Werden Badeseen mit der Zeit sauberer oder dreckiger? Wie viel Geld gibt die Regierung in deinem Bundesland für Bildung aus, und was hat das mit der Arbeitslosigkeit zu tun? Und wieso haben einige Vornamen einen schlechteren Ruf als andere?

Um interessante oder gesellschaftlich wichtige Fragen beantworten zu können, brauchst du nur zwei Dinge: Deine technischen Fähigkeiten und offene Daten. Mit offenen Daten (englisch Open Data) sind Datensätze gemeint, die vom Staat, der Regierung oder privaten Firmen kommen und die alle BürgerInnen kostenlos nutzen dürfen. Das ist eine spannende Herausforderung: Auf dem Camp werden dir eine ganze Menge solcher Datensätze zur Verfügung stehen. Julia und Stefan von der Open Knowledge Foundation Deutschland haben einmal ganz einfach erklärt, wofür offene Daten gut sind. Auch im Open Data Blog der ZEIT findet man interessante Anwendungsfälle.

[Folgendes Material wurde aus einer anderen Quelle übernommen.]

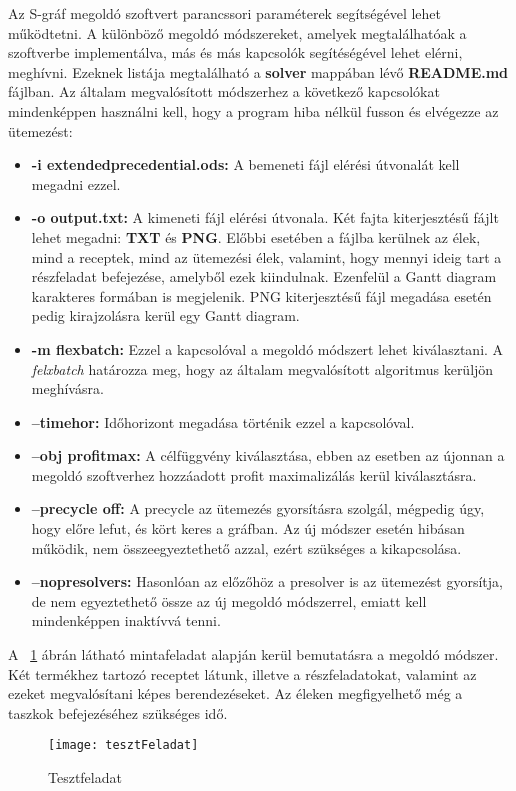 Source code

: Az S-gráf megoldó szoftvert parancssori paraméterek segítségével lehet működtetni. A különböző megoldó módszereket, amelyek megtalálhatóak a szoftverbe implementálva, más és más kapcsolók segítéségével lehet elérni, meghívni. Ezeknek listája megtalálható a \textbf{solver} mappában lévő \textbf{README.md} fájlban. Az általam megvalósított módszerhez a következő kapcsolókat mindenképpen használni kell, hogy a program hiba nélkül fusson és elvégezze az ütemezést:
\begin{itemize}
	\item \textbf{-i extended\textunderscore precedential.ods:} A bemeneti fájl elérési útvonalát kell megadni ezzel.
	\item \textbf{-o output.txt:} A kimeneti fájl elérési útvonala. Két fajta kiterjesztésű fájlt lehet megadni: \textbf{TXT} és \textbf{PNG}. Előbbi esetében a fájlba kerülnek az élek, mind a receptek, mind az ütemezési élek, valamint, hogy mennyi ideig tart a részfeladat befejezése, amelyből ezek kiindulnak. Ezenfelül a Gantt diagram karakteres formában is megjelenik. PNG kiterjesztésű fájl megadása esetén pedig kirajzolásra kerül egy Gantt diagram.
	\item \textbf{-m flexbatch:} Ezzel a kapcsolóval a megoldó módszert lehet kiválasztani. A \textit{felxbatch} határozza meg, hogy az általam megvalósított algoritmus kerüljön meghívásra.
	\item \textbf{--timehor:} Időhorizont megadása történik ezzel a kapcsolóval.
	\item \textbf{--obj profit\textunderscore max:} A célfüggvény kiválasztása, ebben az esetben az újonnan a megoldó szoftverhez hozzáadott profit maximalizálás kerül kiválasztásra.
	\item \textbf{--precycle off:} A precycle az ütemezés gyorsításra szolgál, mégpedig úgy, hogy előre lefut, és kört keres a gráfban. Az új módszer esetén hibásan működik, nem összeegyeztethető azzal, ezért szükséges a kikapcsolása.
	\item \textbf{--nopresolvers:} Hasonlóan az előzőhöz a presolver is az ütemezést gyorsítja, de nem egyeztethető össze az új megoldó módszerrel, emiatt kell mindenképpen inaktívvá tenni.
\end{itemize}

A ~\ref{tesztFeladat} ábrán látható mintafeladat alapján kerül bemutatásra a megoldó módszer. Két termékhez tartozó receptet látunk, illetve a részfeladatokat, valamint az ezeket megvalósítani képes berendezéseket. Az éleken megfigyelhető még a taszkok befejezéséhez szükséges idő.
\begin{figure}[H]
\begin{center}
\texttt{[image: tesztFeladat]}
\caption{Tesztfeladat}
\label{tesztFeladat}
\end{center}
\end{figure}

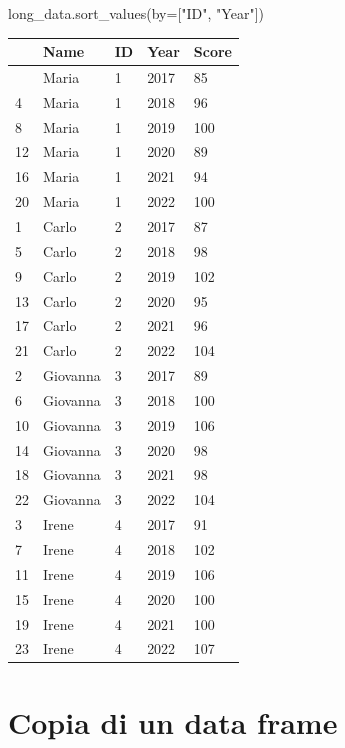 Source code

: \documentclass[
  letterpaper,
  krantz2]{{[}./krantz{]}}
\newenvironment{Shaded}{\begin{snugshade}}{\end{snugshade}}
\newcommand{\NormalTok}[1]{\textcolor[rgb]{0.00,0.23,0.31}{#1}}
\newcommand{\OperatorTok}[1]{\textcolor[rgb]{0.37,0.37,0.37}{#1}}
\newcommand{\StringTok}[1]{\textcolor[rgb]{0.13,0.47,0.30}{#1}}
\begin{document}
\begin{Shaded}
\begin{Highlighting}[]
\NormalTok{long\_data.sort\_values(by}\OperatorTok{=}\NormalTok{[}\StringTok{"ID"}\NormalTok{, }\StringTok{"Year"}\NormalTok{])}
\end{Highlighting}
\end{Shaded}

\begin{longtable}[]{@{}lllll@{}}
\toprule\noalign{}
& Name & ID & Year & Score \\
\midrule\noalign{}
\endhead
\bottomrule\noalign{}
\endlastfoot
0 & Maria & 1 & 2017 & 85 \\
4 & Maria & 1 & 2018 & 96 \\
8 & Maria & 1 & 2019 & 100 \\
12 & Maria & 1 & 2020 & 89 \\
16 & Maria & 1 & 2021 & 94 \\
20 & Maria & 1 & 2022 & 100 \\
1 & Carlo & 2 & 2017 & 87 \\
5 & Carlo & 2 & 2018 & 98 \\
9 & Carlo & 2 & 2019 & 102 \\
13 & Carlo & 2 & 2020 & 95 \\
17 & Carlo & 2 & 2021 & 96 \\
21 & Carlo & 2 & 2022 & 104 \\
2 & Giovanna & 3 & 2017 & 89 \\
6 & Giovanna & 3 & 2018 & 100 \\
10 & Giovanna & 3 & 2019 & 106 \\
14 & Giovanna & 3 & 2020 & 98 \\
18 & Giovanna & 3 & 2021 & 98 \\
22 & Giovanna & 3 & 2022 & 104 \\
3 & Irene & 4 & 2017 & 91 \\
7 & Irene & 4 & 2018 & 102 \\
11 & Irene & 4 & 2019 & 106 \\
15 & Irene & 4 & 2020 & 100 \\
19 & Irene & 4 & 2021 & 100 \\
23 & Irene & 4 & 2022 & 107 \\
\end{longtable}

\section{Copia di un data frame}\label{copia-di-un-data-frame}
\end{document}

Ob euer Projekt eine App wird, eine anschauliche Darstellung von Informationen, ein Hardware-Projekt oder eine andere Softwareentwicklung: Ihr dürft selbst über die Form und den Inhalt eurer Projekte entscheiden. Für alle Phasen des Wochenendes – von der Ideenfindung über die Programmierung bis zur Projektpräsentation – stehen euch erwachsene MentorInnen bei Fragen mit Rat und Tat zur Seite.

Besonders freuen wir uns über Projektideen aus den Bereichen Schule, Bildung, Freizeit oder Umwelt.